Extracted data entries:
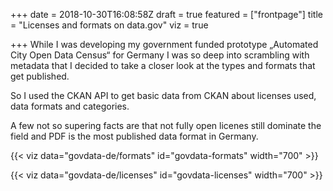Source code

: +++
date = 2018-10-30T16:08:58Z
draft = true
featured = ["frontpage"]
title = "Licenses and formats on data.gov"
viz = true

+++
While I was developing my government funded prototype „Automated City Open Data Census“ for Germany I was so deep into scrambling with metadata that I decided to take a closer look at the types and formats that get published.

So I used the CKAN API to get basic data from CKAN about licenses used, data formats and categories.

A few not so supering facts are that not fully open licenes still dominate the field and PDF is the most published data format in Germany.

{{< viz data="govdata-de/formats" id="govdata-formats" width="700" >}}

{{< viz data="govdata-de/licenses" id="govdata-licenses" width="700" >}}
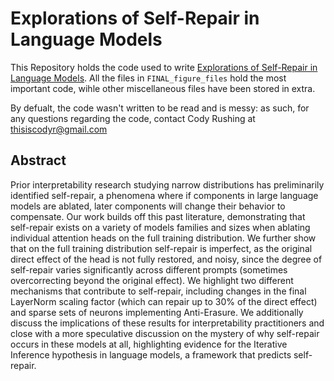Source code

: # Explorations of Self-Repair in Language Models

This Repository holds the code used to write [Explorations of Self-Repair in Language Models](https://arxiv.org/abs/2402.15390). All the files in `FINAL_figure_files` hold the most important code, wihle other miscellaneous files have been stored in extra.

By defualt, the code wasn't written to be read and is messy: as such, for any questions regarding the code, contact Cody Rushing at thisiscodyr@gmail.com


## Abstract

Prior interpretability research studying narrow distributions has preliminarily identified self-repair, a phenomena where if components in large language models are ablated, later components will change their behavior to compensate. Our work builds off this past literature, demonstrating that self-repair exists on a variety of models families and sizes when ablating individual attention heads on the full training distribution. We further show that on the full training distribution self-repair is imperfect, as the original direct effect of the head is not fully restored, and noisy, since the degree of self-repair varies significantly across different prompts (sometimes overcorrecting beyond the original effect). We highlight two different mechanisms that contribute to self-repair, including changes in the final LayerNorm scaling factor (which can repair up to 30% of the direct effect) and sparse sets of neurons implementing Anti-Erasure. We additionally discuss the implications of these results for interpretability practitioners and close with a more speculative discussion on the mystery of why self-repair occurs in these models at all, highlighting evidence for the Iterative Inference hypothesis in language models, a framework that predicts self-repair. 
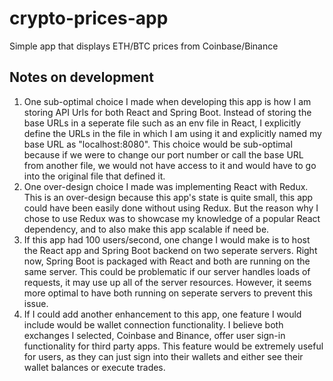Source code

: # crypto-prices-app
Simple app that displays ETH/BTC prices from Coinbase/Binance

## Notes on development

1. One sub-optimal choice I made when developing this app is how I am storing API Urls for both React and Spring Boot.  Instead of storing the base URLs in a seperate file such as an env file in React, I explicitly define the URLs in the file in which I am using it and explicitly named my base URL as "localhost:8080".  This choice would be sub-optimal because if we were to change our port number or call the base URL from another file, we would not have access to it and would have to go into the original file that defined it.
2. One over-design choice I made was implementing React with Redux.  This is an over-design because this app's state is quite small, this app could have been easily done without using Redux.  But the reason why I chose to use Redux was to showcase my knowledge of a popular React dependency, and to also make this app scalable if need be.
3. If this app had 100 users/second, one change I would make is to host the React app and Spring Boot backend on two seperate servers.  Right now, Spring Boot is packaged with React and both are running on the same server.  This could be problematic if our server handles loads of requests, it may use up all of the server resources.  However, it seems more optimal to have both running on seperate servers to prevent this issue.
4. If I could add another enhancement to this app, one feature I would include would be wallet connection functionality.  I believe both exchanges I selected, Coinbase and Binance, offer user sign-in functionality for third party apps.  This feature would be extremely useful for users, as they can just sign into their wallets and either see their wallet balances or execute trades.
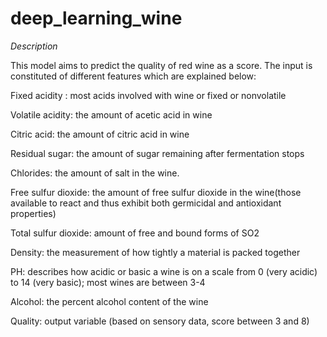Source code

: # deep_learning_wine

*Description*

This model aims to predict the quality of red wine as a score. The input is constituted of different features which are explained below: 

Fixed acidity :	most acids involved with wine or fixed or nonvolatile

Volatile acidity:	the amount of acetic acid in wine

Citric acid:	the amount of citric acid in wine

Residual sugar:	the amount of sugar remaining after fermentation stops

Chlorides:	the amount of salt in the wine.

Free sulfur dioxide:	the amount of free sulfur dioxide in the wine(those available to react and thus exhibit both germicidal and antioxidant properties)

Total sulfur dioxide:	amount of free and bound forms of SO2

Density:	the measurement of how tightly a material is packed together

PH:	describes how acidic or basic a wine is on a scale from 0 (very acidic) to 14 (very basic); most wines are between 3-4

Alcohol:	the percent alcohol content of the wine

Quality:	output variable (based on sensory data, score between 3 and 8)
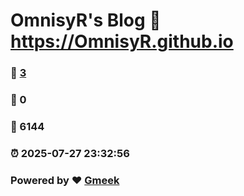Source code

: # OmnisyR's Blog :link: https://OmnisyR.github.io 
### :page_facing_up: [3](https://OmnisyR.github.io/tag.html) 
### :speech_balloon: 0 
### :hibiscus: 6144 
### :alarm_clock: 2025-07-27 23:32:56 
### Powered by :heart: [Gmeek](https://github.com/Meekdai/Gmeek)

## [Problem]
Out of the records above, please copy exactly the lines from the line with "date = 2018-10-30T16:08:58Z" up to and including the line with "## Abstract", minus the pictures.

## [Reply]
date = 2018-10-30T16:08:58Z
draft = true
featured = ["frontpage"]
title = "Licenses and formats on data.gov"
viz = true

+++
While I was developing my government funded prototype „Automated City Open Data Census“ for Germany I was so deep into scrambling with metadata that I decided to take a closer look at the types and formats that get published.

So I used the CKAN API to get basic data from CKAN about licenses used, data formats and categories.

A few not so supering facts are that not fully open licenes still dominate the field and PDF is the most published data format in Germany.

{{< viz data="govdata-de/formats" id="govdata-formats" width="700" >}}

{{< viz data="govdata-de/licenses" id="govdata-licenses" width="700" >}}
Source code

: # Explorations of Self-Repair in Language Models

This Repository holds the code used to write [Explorations of Self-Repair in Language Models](https://arxiv.org/abs/2402.15390). All the files in `FINAL_figure_files` hold the most important code, wihle other miscellaneous files have been stored in extra.

By defualt, the code wasn't written to be read and is messy: as such, for any questions regarding the code, contact Cody Rushing at thisiscodyr@gmail.com


## Abstract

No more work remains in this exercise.